Frequently asked questions

Can I use Practo's API without being enrolled in the Practo Ray partner program?

No. Practo's API is a partner program API — there is no public developer portal where you can create an API key independently. The clinic must be an active Practo Ray subscriber, and the API access is assigned to the clinic's account during partner onboarding. Start the Practo Ray enrollment process before writing any Bubble configuration.

Is there a Practo API sandbox for testing?

Ask your Practo partner account manager specifically about sandbox access. Some healthcare API partner programs provide a test environment with synthetic patient and appointment data — this is the safest way to initialize and test the Bubble API Connector without using live patient records. If no sandbox is available, use a test clinic site with minimal real data during development.

Can I store patient records from Practo in Bubble's database?

You can technically store data in Bubble, but this creates significant legal and compliance obligations.
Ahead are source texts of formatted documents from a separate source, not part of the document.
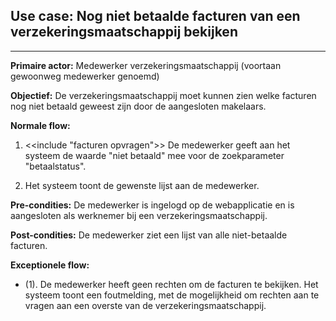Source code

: ## Use case: Nog niet betaalde facturen van een verzekeringsmaatschappij bekijken
---

**Primaire actor:** Medewerker verzekeringsmaatschappij (voortaan gewoonweg medewerker genoemd)

**Objectief:** De verzekeringsmaatschappij moet kunnen zien welke facturen nog niet betaald geweest zijn door de aangesloten makelaars.

**Normale flow:**

1. <<include "facturen opvragen">> De medewerker geeft aan het systeem de waarde "niet betaald" mee voor de zoekparameter "betaalstatus".

2. Het systeem toont de gewenste lijst aan de medewerker.

**Pre-condities:** De medewerker is ingelogd op de webapplicatie en is aangesloten als werknemer bij een verzekeringsmaatschappij.

**Post-condities:** De medewerker ziet een lijst van alle niet-betaalde facturen.

**Exceptionele flow:**

* (1). De medewerker heeft geen rechten om de facturen te bekijken.
     Het systeem toont een foutmelding, met de mogelijkheid om rechten aan te vragen aan een overste van de verzekeringsmaatschappij.

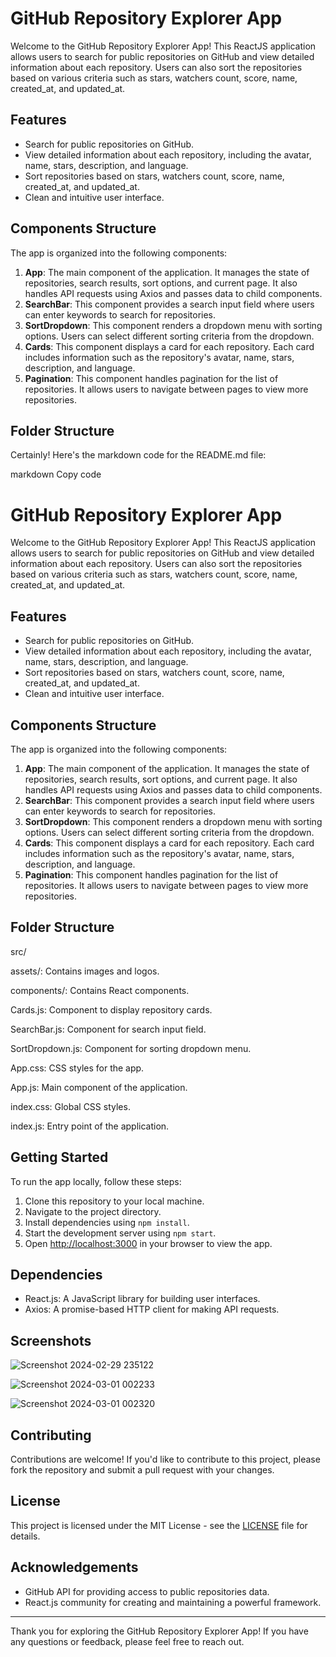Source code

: # GitHub Repository Explorer App

Welcome to the GitHub Repository Explorer App! This ReactJS application allows users to search for public repositories on GitHub and view detailed information about each repository. Users can also sort the repositories based on various criteria such as stars, watchers count, score, name, created_at, and updated_at.

## Features

- Search for public repositories on GitHub.
- View detailed information about each repository, including the avatar, name, stars, description, and language.
- Sort repositories based on stars, watchers count, score, name, created_at, and updated_at.
- Clean and intuitive user interface.

## Components Structure

The app is organized into the following components:

1. **App**: The main component of the application. It manages the state of repositories, search results, sort options, and current page. It also handles API requests using Axios and passes data to child components.
2. **SearchBar**: This component provides a search input field where users can enter keywords to search for repositories.
3. **SortDropdown**: This component renders a dropdown menu with sorting options. Users can select different sorting criteria from the dropdown.
4. **Cards**: This component displays a card for each repository. Each card includes information such as the repository's avatar, name, stars, description, and language.
5. **Pagination**: This component handles pagination for the list of repositories. It allows users to navigate between pages to view more repositories.

## Folder Structure


Certainly! Here's the markdown code for the README.md file:

markdown
Copy code
# GitHub Repository Explorer App

Welcome to the GitHub Repository Explorer App! This ReactJS application allows users to search for public repositories on GitHub and view detailed information about each repository. Users can also sort the repositories based on various criteria such as stars, watchers count, score, name, created_at, and updated_at.

## Features

- Search for public repositories on GitHub.
- View detailed information about each repository, including the avatar, name, stars, description, and language.
- Sort repositories based on stars, watchers count, score, name, created_at, and updated_at.
- Clean and intuitive user interface.

## Components Structure

The app is organized into the following components:

1. **App**: The main component of the application. It manages the state of repositories, search results, sort options, and current page. It also handles API requests using Axios and passes data to child components.
2. **SearchBar**: This component provides a search input field where users can enter keywords to search for repositories.
3. **SortDropdown**: This component renders a dropdown menu with sorting options. Users can select different sorting criteria from the dropdown.
4. **Cards**: This component displays a card for each repository. Each card includes information such as the repository's avatar, name, stars, description, and language.
5. **Pagination**: This component handles pagination for the list of repositories. It allows users to navigate between pages to view more repositories.

## Folder Structure
src/

assets/: Contains images and logos.

components/: Contains React components.

Cards.js: Component to display repository cards.

SearchBar.js: Component for search input field.

SortDropdown.js: Component for sorting dropdown menu.

App.css: CSS styles for the app.

App.js: Main component of the application.

index.css: Global CSS styles.

index.js: Entry point of the application.

## Getting Started

To run the app locally, follow these steps:

1. Clone this repository to your local machine.
2. Navigate to the project directory.
3. Install dependencies using `npm install`.
4. Start the development server using `npm start`.
5. Open [http://localhost:3000](http://localhost:3000) in your browser to view the app.

## Dependencies

- React.js: A JavaScript library for building user interfaces.
- Axios: A promise-based HTTP client for making API requests.

## Screenshots
![Screenshot 2024-02-29 235122](https://github.com/thatcher-choice/github-repo-explorer/assets/67758316/3c14dec7-bef1-4b89-ab4e-e257dddbc2a8)

![Screenshot 2024-03-01 002233](https://github.com/thatcher-choice/github-repo-explorer/assets/67758316/7062bd69-757a-4578-8a03-1b6440cf18a9)

![Screenshot 2024-03-01 002320](https://github.com/thatcher-choice/github-repo-explorer/assets/67758316/05abea8e-fa03-4333-a7f0-13e59b4332ed)



## Contributing

Contributions are welcome! If you'd like to contribute to this project, please fork the repository and submit a pull request with your changes.

## License

This project is licensed under the MIT License - see the [LICENSE](LICENSE) file for details.

## Acknowledgements

- GitHub API for providing access to public repositories data.
- React.js community for creating and maintaining a powerful framework.

---

Thank you for exploring the GitHub Repository Explorer App! If you have any questions or feedback, please feel free to reach out.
Patient records from Practo are sensitive health information protected under India's data privacy legislation (and potentially HIPAA for international patients). Before storing any Practo-sourced patient data in Bubble, ensure your clinic has appropriate data processing agreements in place and that your Bubble plan's data residency satisfies regulatory requirements. Using Bubble as a view layer (fetch-and-display without persisting) is the lower-risk approach.

Why does my Practo API call succeed in testing but fail in production?

The most common cause is environment-specific API keys — Practo may provide separate API keys for test and production environments, and the production key may not yet be configured in Bubble. Check whether the Practo partner program issued different credentials for production versus development, and update the Private header in the Bubble API Connector accordingly when deploying.

Can Bubble receive real-time updates when an appointment is booked or changed in Practo?

This depends on whether Practo supports outbound webhooks in their partner API. If Practo sends webhook events on appointment creation or status changes, you can receive them via a Bubble Backend Workflow (requires a paid Bubble plan for the Workflow API). Check your Practo partner documentation for webhook support. If Practo does not support webhooks, use a polling approach: a scheduled Bubble workflow that calls Get Appointments on a time interval (e.g., every 2 minutes) and compares results to detect changes.